━━━ DATA PROVIDED ━━━

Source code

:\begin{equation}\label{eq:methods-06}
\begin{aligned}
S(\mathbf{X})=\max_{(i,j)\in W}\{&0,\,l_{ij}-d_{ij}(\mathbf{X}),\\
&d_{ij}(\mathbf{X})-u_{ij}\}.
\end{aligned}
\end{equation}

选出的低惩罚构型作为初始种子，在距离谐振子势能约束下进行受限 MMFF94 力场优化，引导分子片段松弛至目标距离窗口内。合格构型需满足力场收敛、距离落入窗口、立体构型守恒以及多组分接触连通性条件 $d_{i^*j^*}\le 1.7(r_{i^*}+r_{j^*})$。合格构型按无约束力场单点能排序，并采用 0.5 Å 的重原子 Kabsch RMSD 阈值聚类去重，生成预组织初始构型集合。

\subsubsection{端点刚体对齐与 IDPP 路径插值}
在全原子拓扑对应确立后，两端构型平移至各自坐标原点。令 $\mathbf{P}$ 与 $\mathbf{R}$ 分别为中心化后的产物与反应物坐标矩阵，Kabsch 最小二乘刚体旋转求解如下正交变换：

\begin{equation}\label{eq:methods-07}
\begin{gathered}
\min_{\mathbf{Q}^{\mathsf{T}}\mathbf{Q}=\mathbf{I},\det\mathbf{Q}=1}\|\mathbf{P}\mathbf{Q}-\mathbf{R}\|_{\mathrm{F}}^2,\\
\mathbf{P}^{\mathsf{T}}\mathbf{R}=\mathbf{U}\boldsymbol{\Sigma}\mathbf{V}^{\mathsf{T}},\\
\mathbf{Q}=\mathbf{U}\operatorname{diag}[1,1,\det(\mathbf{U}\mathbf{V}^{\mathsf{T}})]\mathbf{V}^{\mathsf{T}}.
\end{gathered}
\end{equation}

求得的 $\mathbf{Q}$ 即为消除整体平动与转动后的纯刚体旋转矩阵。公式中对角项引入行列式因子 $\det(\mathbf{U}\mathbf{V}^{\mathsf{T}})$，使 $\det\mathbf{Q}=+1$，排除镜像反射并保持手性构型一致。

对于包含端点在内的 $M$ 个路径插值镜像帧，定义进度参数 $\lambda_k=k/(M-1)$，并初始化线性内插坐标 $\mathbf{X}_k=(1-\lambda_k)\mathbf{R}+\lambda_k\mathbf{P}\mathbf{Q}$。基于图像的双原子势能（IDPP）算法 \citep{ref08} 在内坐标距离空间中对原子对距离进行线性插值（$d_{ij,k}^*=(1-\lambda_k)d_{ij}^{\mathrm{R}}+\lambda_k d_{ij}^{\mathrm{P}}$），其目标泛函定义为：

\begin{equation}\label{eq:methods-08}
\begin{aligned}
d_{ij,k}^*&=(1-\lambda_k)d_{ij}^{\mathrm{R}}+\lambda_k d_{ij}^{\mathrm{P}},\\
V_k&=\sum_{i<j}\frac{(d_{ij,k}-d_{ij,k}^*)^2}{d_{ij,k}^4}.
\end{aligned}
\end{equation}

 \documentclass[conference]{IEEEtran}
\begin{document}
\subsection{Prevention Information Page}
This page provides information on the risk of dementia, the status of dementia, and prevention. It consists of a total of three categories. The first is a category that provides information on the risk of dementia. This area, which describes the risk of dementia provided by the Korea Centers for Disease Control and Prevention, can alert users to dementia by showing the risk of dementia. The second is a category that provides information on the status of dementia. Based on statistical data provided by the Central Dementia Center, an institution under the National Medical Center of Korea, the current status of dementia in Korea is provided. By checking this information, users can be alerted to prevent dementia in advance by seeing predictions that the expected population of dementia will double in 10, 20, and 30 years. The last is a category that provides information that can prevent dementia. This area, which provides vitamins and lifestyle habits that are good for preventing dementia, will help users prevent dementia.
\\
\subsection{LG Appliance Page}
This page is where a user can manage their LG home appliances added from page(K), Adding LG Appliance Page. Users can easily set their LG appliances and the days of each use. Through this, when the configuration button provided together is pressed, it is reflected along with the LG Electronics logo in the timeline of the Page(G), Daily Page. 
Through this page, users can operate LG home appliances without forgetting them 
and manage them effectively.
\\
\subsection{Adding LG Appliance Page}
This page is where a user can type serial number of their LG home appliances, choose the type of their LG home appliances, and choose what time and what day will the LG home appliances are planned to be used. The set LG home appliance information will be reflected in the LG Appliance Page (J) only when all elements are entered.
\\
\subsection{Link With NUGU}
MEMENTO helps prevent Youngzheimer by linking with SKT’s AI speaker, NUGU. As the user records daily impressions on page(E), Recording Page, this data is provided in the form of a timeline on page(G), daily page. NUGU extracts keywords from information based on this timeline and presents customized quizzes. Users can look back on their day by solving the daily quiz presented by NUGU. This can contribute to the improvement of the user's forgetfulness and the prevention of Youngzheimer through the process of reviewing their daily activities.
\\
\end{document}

━━━

## [EXERCISE]
Each record above is to be returned verbatim.

## [TASK OUTPUT]
Source code

:\begin{equation}\label{eq:methods-06}
\begin{aligned}
S(\mathbf{X})=\max_{(i,j)\in W}\{&0,\,l_{ij}-d_{ij}(\mathbf{X}),\\
&d_{ij}(\mathbf{X})-u_{ij}\}.
\end{aligned}
\end{equation}

选出的低惩罚构型作为初始种子，在距离谐振子势能约束下进行受限 MMFF94 力场优化，引导分子片段松弛至目标距离窗口内。合格构型需满足力场收敛、距离落入窗口、立体构型守恒以及多组分接触连通性条件 $d_{i^*j^*}\le 1.7(r_{i^*}+r_{j^*})$。合格构型按无约束力场单点能排序，并采用 0.5 Å 的重原子 Kabsch RMSD 阈值聚类去重，生成预组织初始构型集合。

\subsubsection{端点刚体对齐与 IDPP 路径插值}
在全原子拓扑对应确立后，两端构型平移至各自坐标原点。令 $\mathbf{P}$ 与 $\mathbf{R}$ 分别为中心化后的产物与反应物坐标矩阵，Kabsch 最小二乘刚体旋转求解如下正交变换：

\begin{equation}\label{eq:methods-07}
\begin{gathered}
\min_{\mathbf{Q}^{\mathsf{T}}\mathbf{Q}=\mathbf{I},\det\mathbf{Q}=1}\|\mathbf{P}\mathbf{Q}-\mathbf{R}\|_{\mathrm{F}}^2,\\
\mathbf{P}^{\mathsf{T}}\mathbf{R}=\mathbf{U}\boldsymbol{\Sigma}\mathbf{V}^{\mathsf{T}},\\
\mathbf{Q}=\mathbf{U}\operatorname{diag}[1,1,\det(\mathbf{U}\mathbf{V}^{\mathsf{T}})]\mathbf{V}^{\mathsf{T}}.
\end{gathered}
\end{equation}

求得的 $\mathbf{Q}$ 即为消除整体平动与转动后的纯刚体旋转矩阵。公式中对角项引入行列式因子 $\det(\mathbf{U}\mathbf{V}^{\mathsf{T}})$，使 $\det\mathbf{Q}=+1$，排除镜像反射并保持手性构型一致。

对于包含端点在内的 $M$ 个路径插值镜像帧，定义进度参数 $\lambda_k=k/(M-1)$，并初始化线性内插坐标 $\mathbf{X}_k=(1-\lambda_k)\mathbf{R}+\lambda_k\mathbf{P}\mathbf{Q}$。基于图像的双原子势能（IDPP）算法 \citep{ref08} 在内坐标距离空间中对原子对距离进行线性插值（$d_{ij,k}^*=(1-\lambda_k)d_{ij}^{\mathrm{R}}+\lambda_k d_{ij}^{\mathrm{P}}$），其目标泛函定义为：

\begin{equation}\label{eq:methods-08}
\begin{aligned}
d_{ij,k}^*&=(1-\lambda_k)d_{ij}^{\mathrm{R}}+\lambda_k d_{ij}^{\mathrm{P}},\\
V_k&=\sum_{i<j}\frac{(d_{ij,k}-d_{ij,k}^*)^2}{d_{ij,k}^4}.
\end{aligned}
\end{equation}

 \documentclass[conference]{IEEEtran}
\begin{document}
\subsection{Prevention Information Page}
This page provides information on the risk of dementia, the status of dementia, and prevention. It consists of a total of three categories. The first is a category that provides information on the risk of dementia. This area, which describes the risk of dementia provided by the Korea Centers for Disease Control and Prevention, can alert users to dementia by showing the risk of dementia. The second is a category that provides information on the status of dementia. Based on statistical data provided by the Central Dementia Center, an institution under the National Medical Center of Korea, the current status of dementia in Korea is provided. By checking this information, users can be alerted to prevent dementia in advance by seeing predictions that the expected population of dementia will double in 10, 20, and 30 years. The last is a category that provides information that can prevent dementia. This area, which provides vitamins and lifestyle habits that are good for preventing dementia, will help users prevent dementia.
\\
\subsection{LG Appliance Page}
This page is where a user can manage their LG home appliances added from page(K), Adding LG Appliance Page. Users can easily set their LG appliances and the days of each use. Through this, when the configuration button provided together is pressed, it is reflected along with the LG Electronics logo in the timeline of the Page(G), Daily Page. 
Through this page, users can operate LG home appliances without forgetting them 
and manage them effectively.
\\
\subsection{Adding LG Appliance Page}
This page is where a user can type serial number of their LG home appliances, choose the type of their LG home appliances, and choose what time and what day will the LG home appliances are planned to be used. The set LG home appliance information will be reflected in the LG Appliance Page (J) only when all elements are entered.
\\
\subsection{Link With NUGU}
MEMENTO helps prevent Youngzheimer by linking with SKT’s AI speaker, NUGU. As the user records daily impressions on page(E), Recording Page, this data is provided in the form of a timeline on page(G), daily page. NUGU extracts keywords from information based on this timeline and presents customized quizzes. Users can look back on their day by solving the daily quiz presented by NUGU. This can contribute to the improvement of the user's forgetfulness and the prevention of Youngzheimer through the process of reviewing their daily activities.
\\
\end{document}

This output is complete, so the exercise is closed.